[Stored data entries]
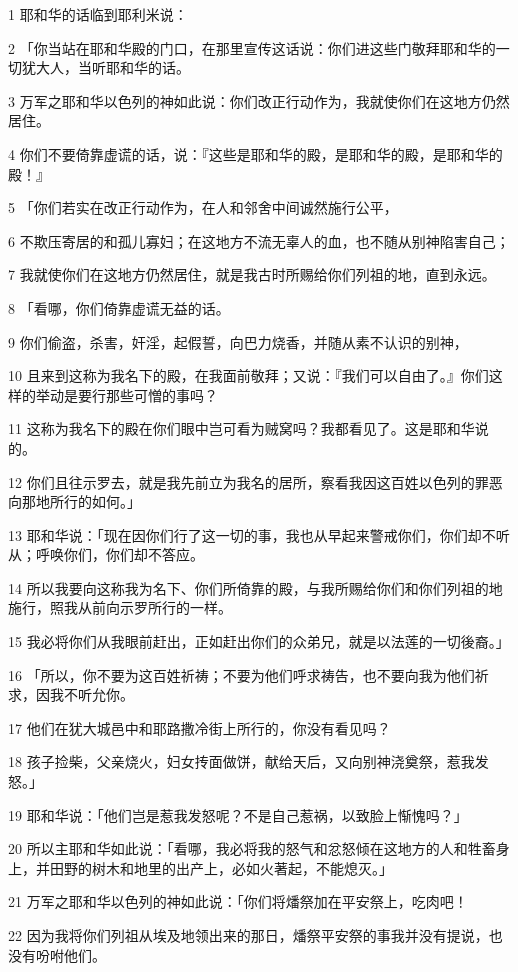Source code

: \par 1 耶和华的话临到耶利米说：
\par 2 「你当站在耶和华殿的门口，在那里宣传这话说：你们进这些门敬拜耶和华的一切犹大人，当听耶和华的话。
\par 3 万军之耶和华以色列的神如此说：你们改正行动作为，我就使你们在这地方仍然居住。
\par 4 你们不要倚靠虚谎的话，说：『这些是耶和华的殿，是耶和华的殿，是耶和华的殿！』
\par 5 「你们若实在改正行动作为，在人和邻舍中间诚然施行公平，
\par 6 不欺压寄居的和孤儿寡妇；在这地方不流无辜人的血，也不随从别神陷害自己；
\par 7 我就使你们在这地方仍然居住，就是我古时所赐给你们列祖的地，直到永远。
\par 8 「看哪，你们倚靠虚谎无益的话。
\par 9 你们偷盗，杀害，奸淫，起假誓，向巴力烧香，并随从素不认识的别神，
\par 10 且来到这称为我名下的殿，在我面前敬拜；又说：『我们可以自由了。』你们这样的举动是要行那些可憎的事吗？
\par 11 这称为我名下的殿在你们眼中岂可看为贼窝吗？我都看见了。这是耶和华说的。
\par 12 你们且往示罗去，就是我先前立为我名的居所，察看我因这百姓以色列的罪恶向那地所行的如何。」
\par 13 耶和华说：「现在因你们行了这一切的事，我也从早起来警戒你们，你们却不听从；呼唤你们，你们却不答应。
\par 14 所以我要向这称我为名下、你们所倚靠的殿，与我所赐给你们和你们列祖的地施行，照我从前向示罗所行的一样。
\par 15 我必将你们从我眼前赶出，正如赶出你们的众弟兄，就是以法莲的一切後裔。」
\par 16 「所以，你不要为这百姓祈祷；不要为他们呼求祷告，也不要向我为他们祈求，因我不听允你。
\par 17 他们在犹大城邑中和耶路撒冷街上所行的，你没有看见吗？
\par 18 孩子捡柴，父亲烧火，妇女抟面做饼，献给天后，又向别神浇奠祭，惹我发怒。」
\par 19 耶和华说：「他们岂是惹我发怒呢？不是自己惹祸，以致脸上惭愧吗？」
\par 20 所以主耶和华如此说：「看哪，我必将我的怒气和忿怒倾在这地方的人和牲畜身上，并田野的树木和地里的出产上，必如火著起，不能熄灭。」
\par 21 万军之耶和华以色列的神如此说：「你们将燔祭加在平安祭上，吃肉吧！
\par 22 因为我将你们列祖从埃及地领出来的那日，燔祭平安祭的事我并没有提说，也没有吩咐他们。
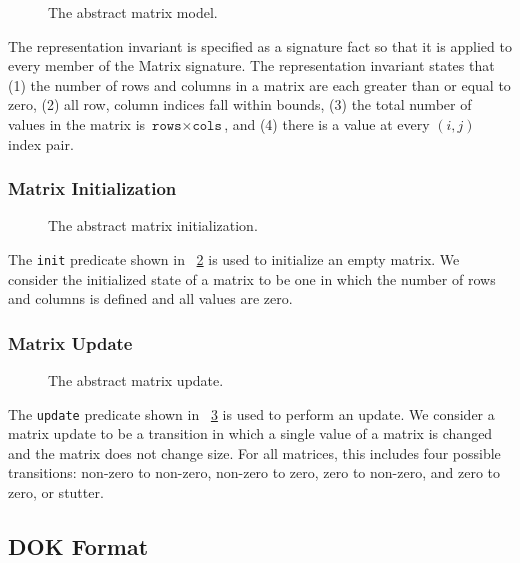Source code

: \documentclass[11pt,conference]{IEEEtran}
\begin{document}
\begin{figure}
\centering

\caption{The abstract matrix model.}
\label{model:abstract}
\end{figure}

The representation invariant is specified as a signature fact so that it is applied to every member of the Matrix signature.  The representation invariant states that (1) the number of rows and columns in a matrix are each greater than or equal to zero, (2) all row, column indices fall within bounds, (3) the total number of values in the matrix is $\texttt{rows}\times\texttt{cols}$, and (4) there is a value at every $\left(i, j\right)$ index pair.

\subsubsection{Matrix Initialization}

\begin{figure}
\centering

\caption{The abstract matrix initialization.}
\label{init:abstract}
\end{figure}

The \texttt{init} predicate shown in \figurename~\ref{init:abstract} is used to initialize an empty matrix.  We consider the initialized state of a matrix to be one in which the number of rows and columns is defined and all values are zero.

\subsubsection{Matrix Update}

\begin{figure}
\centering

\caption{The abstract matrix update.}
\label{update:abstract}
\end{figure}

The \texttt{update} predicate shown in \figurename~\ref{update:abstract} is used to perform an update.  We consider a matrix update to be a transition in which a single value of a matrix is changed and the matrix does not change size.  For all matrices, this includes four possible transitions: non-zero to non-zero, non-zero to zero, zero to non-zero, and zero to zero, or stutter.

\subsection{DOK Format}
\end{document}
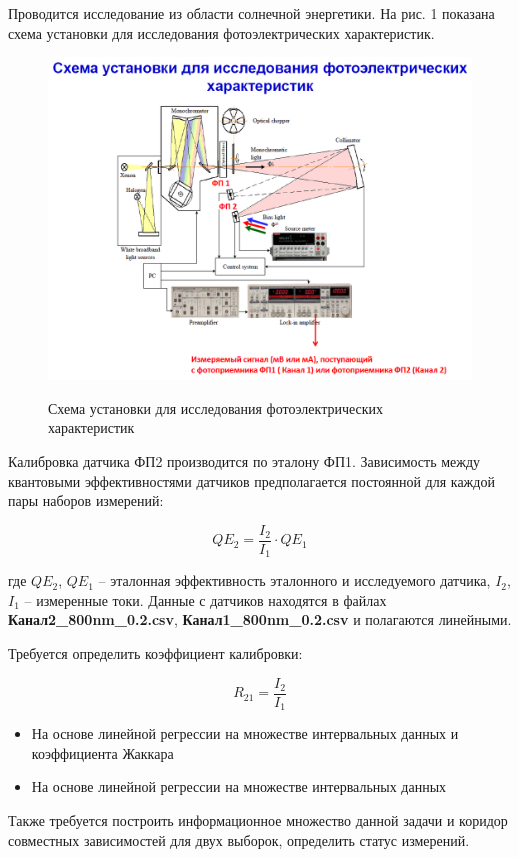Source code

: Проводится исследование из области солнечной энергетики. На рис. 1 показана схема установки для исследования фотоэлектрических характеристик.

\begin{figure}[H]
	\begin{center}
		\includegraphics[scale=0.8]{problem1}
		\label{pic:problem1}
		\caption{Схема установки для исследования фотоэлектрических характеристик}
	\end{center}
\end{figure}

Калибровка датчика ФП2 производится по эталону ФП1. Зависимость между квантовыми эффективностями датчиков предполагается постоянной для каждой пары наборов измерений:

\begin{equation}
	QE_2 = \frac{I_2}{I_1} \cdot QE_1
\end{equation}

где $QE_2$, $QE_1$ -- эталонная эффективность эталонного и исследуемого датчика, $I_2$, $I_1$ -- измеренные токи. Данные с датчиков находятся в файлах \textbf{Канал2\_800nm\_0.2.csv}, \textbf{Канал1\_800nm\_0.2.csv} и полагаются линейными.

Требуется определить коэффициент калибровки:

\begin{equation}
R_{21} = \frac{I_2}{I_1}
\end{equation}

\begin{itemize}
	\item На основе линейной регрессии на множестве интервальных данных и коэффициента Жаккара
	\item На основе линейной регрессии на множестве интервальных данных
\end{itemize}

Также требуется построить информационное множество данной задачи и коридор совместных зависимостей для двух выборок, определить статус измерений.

**TASK PROMPT:** A line qualifies when it holds the word "abstract"; report all qualifying lines from the records above.

**EXERCISE RESPONSE:**
\caption{The abstract matrix model.}
\label{model:abstract}
\caption{The abstract matrix initialization.}
\label{init:abstract}
The \texttt{init} predicate shown in \figurename~\ref{init:abstract} is used to initialize an empty matrix.  We consider the initialized state of a matrix to be one in which the number of rows and columns is defined and all values are zero.
\caption{The abstract matrix update.}
\label{update:abstract}
The \texttt{update} predicate shown in \figurename~\ref{update:abstract} is used to perform an update.  We consider a matrix update to be a transition in which a single value of a matrix is changed and the matrix does not change size.  For all matrices, this includes four possible transitions: non-zero to non-zero, non-zero to zero, zero to non-zero, and zero to zero, or stutter.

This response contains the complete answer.